### About this task
Only text lines belong in the answer: the lines from the first one in the records through the line with "F \nonumber \\", copied exactly.

Extracted records

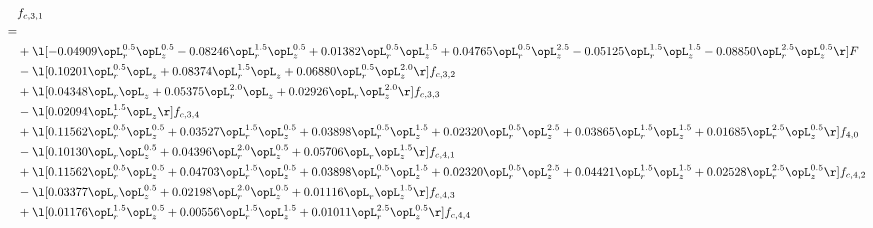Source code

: \begin{alignat}{2} 
\label{eq:f_31_2} 
& f_{c,3,1} \nonumber \\ 
 = \\ 
& + \l[  -0.04909 \opL_r^{0.5} \opL_z^{0.5}   -0.08246 \opL_r^{1.5} \opL_z^{0.5} +  0.01382 \opL_r^{0.5} \opL_z^{1.5} +  0.04765 \opL_r^{0.5} \opL_z^{2.5}   -0.05125 \opL_r^{1.5} \opL_z^{1.5}   -0.08850 \opL_r^{2.5} \opL_z^{0.5}  \r] F \nonumber \\ 
& - \l[  0.10201 \opL_r^{0.5} \opL_z +  0.08374 \opL_r^{1.5} \opL_z +  0.06880 \opL_r^{0.5} \opL_z^{2.0}  \r] f_{c,3,2} \nonumber \\ 
& + \l[  0.04348 \opL_r \opL_z +  0.05375 \opL_r^{2.0} \opL_z +  0.02926 \opL_r \opL_z^{2.0}  \r] f_{c,3,3} \nonumber \\ 
& - \l[  0.02094 \opL_r^{1.5} \opL_z  \r] f_{c,3,4} \nonumber \\ 
& + \l[  0.11562 \opL_r^{0.5} \opL_z^{0.5} +  0.03527 \opL_r^{1.5} \opL_z^{0.5} +  0.03898 \opL_r^{0.5} \opL_z^{1.5} +  0.02320 \opL_r^{0.5} \opL_z^{2.5} +  0.03865 \opL_r^{1.5} \opL_z^{1.5} +  0.01685 \opL_r^{2.5} \opL_z^{0.5}  \r] f_{4,0} \nonumber \\ 
& - \l[  0.10130 \opL_r \opL_z^{0.5} +  0.04396 \opL_r^{2.0} \opL_z^{0.5} +  0.05706 \opL_r \opL_z^{1.5}  \r] f_{c,4,1} \nonumber \\ 
& + \l[  0.11562 \opL_r^{0.5} \opL_z^{0.5} +  0.04703 \opL_r^{1.5} \opL_z^{0.5} +  0.03898 \opL_r^{0.5} \opL_z^{1.5} +  0.02320 \opL_r^{0.5} \opL_z^{2.5} +  0.04421 \opL_r^{1.5} \opL_z^{1.5} +  0.02528 \opL_r^{2.5} \opL_z^{0.5}  \r] f_{c,4,2} \nonumber \\ 
& - \l[  0.03377 \opL_r \opL_z^{0.5} +  0.02198 \opL_r^{2.0} \opL_z^{0.5} +  0.01116 \opL_r \opL_z^{1.5}  \r] f_{c,4,3} \nonumber \\ 
& + \l[  0.01176 \opL_r^{1.5} \opL_z^{0.5} +  0.00556 \opL_r^{1.5} \opL_z^{1.5} +  0.01011 \opL_r^{2.5} \opL_z^{0.5}  \r] f_{c,4,4} \nonumber \\ 
\end{alignat}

### Your solution
Source code

: \begin{alignat}{2} 
\label{eq:f_31_2} 
& f_{c,3,1} \nonumber \\ 
 = \\ 
& + \l[  -0.04909 \opL_r^{0.5} \opL_z^{0.5}   -0.08246 \opL_r^{1.5} \opL_z^{0.5} +  0.01382 \opL_r^{0.5} \opL_z^{1.5} +  0.04765 \opL_r^{0.5} \opL_z^{2.5}   -0.05125 \opL_r^{1.5} \opL_z^{1.5}   -0.08850 \opL_r^{2.5} \opL_z^{0.5}  \r] F \nonumber \\ 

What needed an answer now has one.